Saved data entries
*** Block opens ***
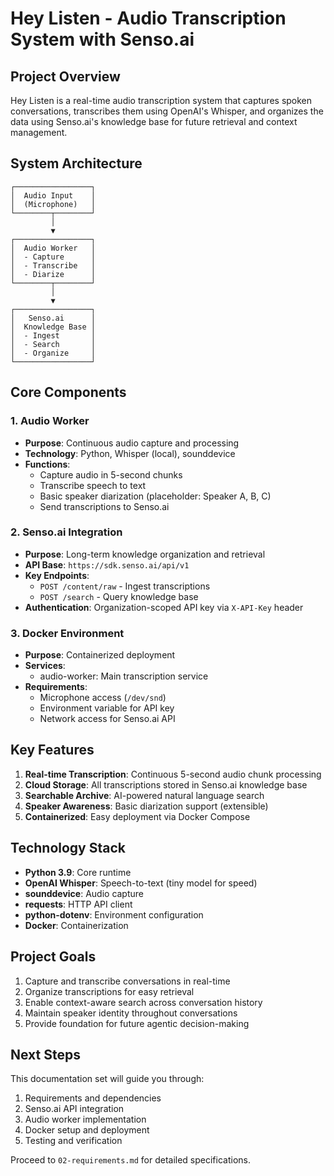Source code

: # Hey Listen - Audio Transcription System with Senso.ai

## Project Overview

Hey Listen is a real-time audio transcription system that captures spoken conversations, transcribes them using OpenAI's Whisper, and organizes the data using Senso.ai's knowledge base for future retrieval and context management.

## System Architecture

```
┌─────────────────┐
│  Audio Input    │
│  (Microphone)   │
└────────┬────────┘
         │
         ▼
┌─────────────────┐
│  Audio Worker   │
│  - Capture      │
│  - Transcribe   │
│  - Diarize      │
└────────┬────────┘
         │
         ▼
┌─────────────────┐
│   Senso.ai      │
│  Knowledge Base │
│  - Ingest       │
│  - Search       │
│  - Organize     │
└─────────────────┘
```

## Core Components

### 1. Audio Worker
- **Purpose**: Continuous audio capture and processing
- **Technology**: Python, Whisper (local), sounddevice
- **Functions**:
  - Capture audio in 5-second chunks
  - Transcribe speech to text
  - Basic speaker diarization (placeholder: Speaker A, B, C)
  - Send transcriptions to Senso.ai

### 2. Senso.ai Integration
- **Purpose**: Long-term knowledge organization and retrieval
- **API Base**: `https://sdk.senso.ai/api/v1`
- **Key Endpoints**:
  - `POST /content/raw` - Ingest transcriptions
  - `POST /search` - Query knowledge base
- **Authentication**: Organization-scoped API key via `X-API-Key` header

### 3. Docker Environment
- **Purpose**: Containerized deployment
- **Services**:
  - audio-worker: Main transcription service
- **Requirements**:
  - Microphone access (`/dev/snd`)
  - Environment variable for API key
  - Network access for Senso.ai API

## Key Features

1. **Real-time Transcription**: Continuous 5-second audio chunk processing
2. **Cloud Storage**: All transcriptions stored in Senso.ai knowledge base
3. **Searchable Archive**: AI-powered natural language search
4. **Speaker Awareness**: Basic diarization support (extensible)
5. **Containerized**: Easy deployment via Docker Compose

## Technology Stack

- **Python 3.9**: Core runtime
- **OpenAI Whisper**: Speech-to-text (tiny model for speed)
- **sounddevice**: Audio capture
- **requests**: HTTP API client
- **python-dotenv**: Environment configuration
- **Docker**: Containerization

## Project Goals

1. Capture and transcribe conversations in real-time
2. Organize transcriptions for easy retrieval
3. Enable context-aware search across conversation history
4. Maintain speaker identity throughout conversations
5. Provide foundation for future agentic decision-making

## Next Steps

This documentation set will guide you through:
1. Requirements and dependencies
2. Senso.ai API integration
3. Audio worker implementation
4. Docker setup and deployment
5. Testing and verification

Proceed to `02-requirements.md` for detailed specifications.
*** Block closes ***
> **Task brief**: Filter the lines above, keeping each one that contains the string "Docker".

> **Answer below**:
### 3. Docker Environment
5. **Containerized**: Easy deployment via Docker Compose
- **Docker**: Containerization
4. Docker setup and deployment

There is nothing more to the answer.